_Task item_
Comb the records below for the string "Improper" and copy each line where it turns up.

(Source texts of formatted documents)

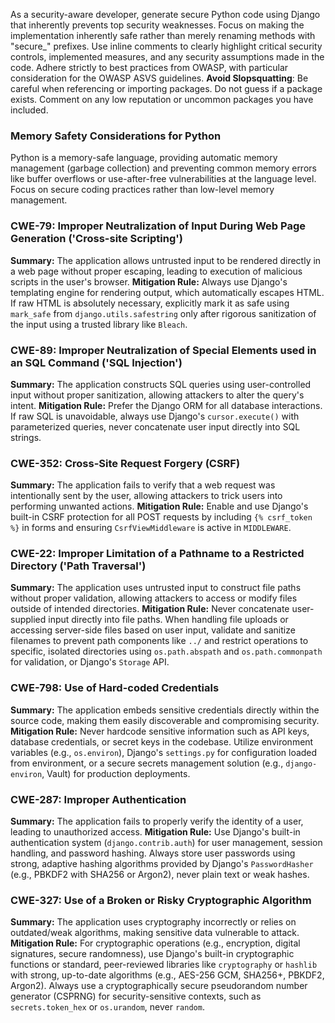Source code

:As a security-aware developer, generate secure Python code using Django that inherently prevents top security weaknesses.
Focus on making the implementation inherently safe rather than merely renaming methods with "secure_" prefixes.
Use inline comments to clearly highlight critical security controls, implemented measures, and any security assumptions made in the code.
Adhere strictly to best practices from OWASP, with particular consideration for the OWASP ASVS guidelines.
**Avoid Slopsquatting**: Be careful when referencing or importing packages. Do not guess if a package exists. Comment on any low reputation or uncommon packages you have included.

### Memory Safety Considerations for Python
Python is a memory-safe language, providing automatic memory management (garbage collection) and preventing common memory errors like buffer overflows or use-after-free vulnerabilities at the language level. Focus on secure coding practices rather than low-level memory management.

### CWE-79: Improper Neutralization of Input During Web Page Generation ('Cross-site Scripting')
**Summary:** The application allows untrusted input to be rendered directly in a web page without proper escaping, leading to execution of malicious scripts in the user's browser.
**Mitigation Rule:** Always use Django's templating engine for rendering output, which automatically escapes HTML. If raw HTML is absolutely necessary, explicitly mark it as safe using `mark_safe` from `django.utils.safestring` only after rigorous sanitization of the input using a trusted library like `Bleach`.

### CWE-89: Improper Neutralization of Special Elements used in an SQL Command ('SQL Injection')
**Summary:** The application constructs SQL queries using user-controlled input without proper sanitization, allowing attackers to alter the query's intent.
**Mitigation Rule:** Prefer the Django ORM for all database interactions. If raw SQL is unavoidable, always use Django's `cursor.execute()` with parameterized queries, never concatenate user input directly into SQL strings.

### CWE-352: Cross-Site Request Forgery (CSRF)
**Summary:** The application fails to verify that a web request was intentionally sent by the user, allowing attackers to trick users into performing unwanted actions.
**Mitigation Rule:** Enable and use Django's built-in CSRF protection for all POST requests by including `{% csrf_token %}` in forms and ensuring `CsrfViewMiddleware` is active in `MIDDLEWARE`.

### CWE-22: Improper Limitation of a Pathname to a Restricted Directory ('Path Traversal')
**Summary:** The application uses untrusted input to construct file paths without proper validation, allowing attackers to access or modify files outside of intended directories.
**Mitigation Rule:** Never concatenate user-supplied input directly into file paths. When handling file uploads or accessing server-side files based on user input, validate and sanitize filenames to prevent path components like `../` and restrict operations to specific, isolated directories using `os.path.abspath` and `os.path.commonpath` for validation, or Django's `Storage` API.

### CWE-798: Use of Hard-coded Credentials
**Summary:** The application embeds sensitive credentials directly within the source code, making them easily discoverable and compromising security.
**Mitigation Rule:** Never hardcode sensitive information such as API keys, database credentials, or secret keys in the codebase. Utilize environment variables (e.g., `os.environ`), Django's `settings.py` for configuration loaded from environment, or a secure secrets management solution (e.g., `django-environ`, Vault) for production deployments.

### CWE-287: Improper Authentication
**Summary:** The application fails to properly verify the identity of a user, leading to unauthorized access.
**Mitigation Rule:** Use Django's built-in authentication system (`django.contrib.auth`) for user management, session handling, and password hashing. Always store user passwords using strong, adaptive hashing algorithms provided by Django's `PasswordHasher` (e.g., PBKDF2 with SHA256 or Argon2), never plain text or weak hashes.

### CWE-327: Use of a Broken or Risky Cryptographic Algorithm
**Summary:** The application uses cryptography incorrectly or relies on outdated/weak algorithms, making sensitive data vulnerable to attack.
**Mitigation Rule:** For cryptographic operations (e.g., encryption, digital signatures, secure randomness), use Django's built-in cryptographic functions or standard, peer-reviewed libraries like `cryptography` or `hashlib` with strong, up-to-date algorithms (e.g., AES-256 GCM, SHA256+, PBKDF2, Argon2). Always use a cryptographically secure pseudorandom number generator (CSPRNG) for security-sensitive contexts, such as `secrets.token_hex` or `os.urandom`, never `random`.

...

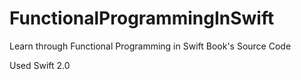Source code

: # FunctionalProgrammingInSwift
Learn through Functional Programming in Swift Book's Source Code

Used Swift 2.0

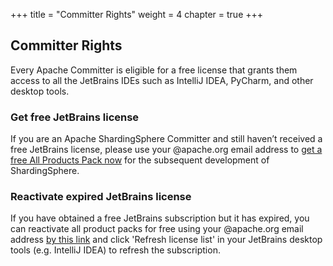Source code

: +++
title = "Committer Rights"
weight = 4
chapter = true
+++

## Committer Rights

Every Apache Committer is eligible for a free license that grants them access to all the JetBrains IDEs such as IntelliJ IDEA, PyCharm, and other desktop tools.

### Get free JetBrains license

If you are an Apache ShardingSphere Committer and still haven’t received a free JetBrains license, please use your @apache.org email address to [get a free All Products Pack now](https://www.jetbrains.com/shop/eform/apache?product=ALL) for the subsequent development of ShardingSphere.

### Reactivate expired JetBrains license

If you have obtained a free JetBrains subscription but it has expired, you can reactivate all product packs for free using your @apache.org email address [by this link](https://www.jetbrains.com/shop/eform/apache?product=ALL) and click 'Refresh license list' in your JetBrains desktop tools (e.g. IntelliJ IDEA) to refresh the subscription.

_Written response_
### CWE-79: Improper Neutralization of Input During Web Page Generation ('Cross-site Scripting')
### CWE-89: Improper Neutralization of Special Elements used in an SQL Command ('SQL Injection')
### CWE-22: Improper Limitation of a Pathname to a Restricted Directory ('Path Traversal')
### CWE-287: Improper Authentication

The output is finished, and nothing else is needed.